[EXERCISE BRIEF]
What lines in the records include the string "surface"? Return each one.
----
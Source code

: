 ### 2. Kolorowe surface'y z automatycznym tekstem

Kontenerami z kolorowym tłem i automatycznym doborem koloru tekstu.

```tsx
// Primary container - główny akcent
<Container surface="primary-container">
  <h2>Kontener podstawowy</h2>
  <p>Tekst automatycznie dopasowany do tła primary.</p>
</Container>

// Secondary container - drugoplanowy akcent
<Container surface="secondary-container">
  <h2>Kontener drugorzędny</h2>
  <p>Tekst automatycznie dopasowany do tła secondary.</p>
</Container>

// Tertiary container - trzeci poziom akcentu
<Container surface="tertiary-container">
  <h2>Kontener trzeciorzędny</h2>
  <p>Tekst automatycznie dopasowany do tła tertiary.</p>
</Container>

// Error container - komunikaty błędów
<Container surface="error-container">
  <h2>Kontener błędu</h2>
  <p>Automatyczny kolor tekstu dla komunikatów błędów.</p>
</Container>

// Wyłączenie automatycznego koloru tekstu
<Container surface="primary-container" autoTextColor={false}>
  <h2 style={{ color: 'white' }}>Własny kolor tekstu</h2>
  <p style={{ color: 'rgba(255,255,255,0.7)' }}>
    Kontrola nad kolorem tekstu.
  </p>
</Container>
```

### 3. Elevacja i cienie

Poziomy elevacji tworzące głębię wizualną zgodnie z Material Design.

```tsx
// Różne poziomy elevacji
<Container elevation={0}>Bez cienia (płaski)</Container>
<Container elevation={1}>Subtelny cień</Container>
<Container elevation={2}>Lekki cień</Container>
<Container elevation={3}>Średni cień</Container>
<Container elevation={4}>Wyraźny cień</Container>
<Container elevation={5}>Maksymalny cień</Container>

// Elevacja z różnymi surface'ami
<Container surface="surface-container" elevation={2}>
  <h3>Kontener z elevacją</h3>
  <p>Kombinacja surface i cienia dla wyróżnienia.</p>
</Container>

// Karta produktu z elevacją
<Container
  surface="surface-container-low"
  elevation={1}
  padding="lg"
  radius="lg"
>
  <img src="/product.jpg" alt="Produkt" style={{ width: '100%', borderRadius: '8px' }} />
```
----
[SOLUTION]
: ### 2. Kolorowe surface'y z automatycznym tekstem
<Container surface="primary-container">
<Container surface="secondary-container">
<Container surface="tertiary-container">
<Container surface="error-container">
<Container surface="primary-container" autoTextColor={false}>
// Elevacja z różnymi surface'ami
<Container surface="surface-container" elevation={2}>
  <p>Kombinacja surface i cienia dla wyróżnienia.</p>
  surface="surface-container-low"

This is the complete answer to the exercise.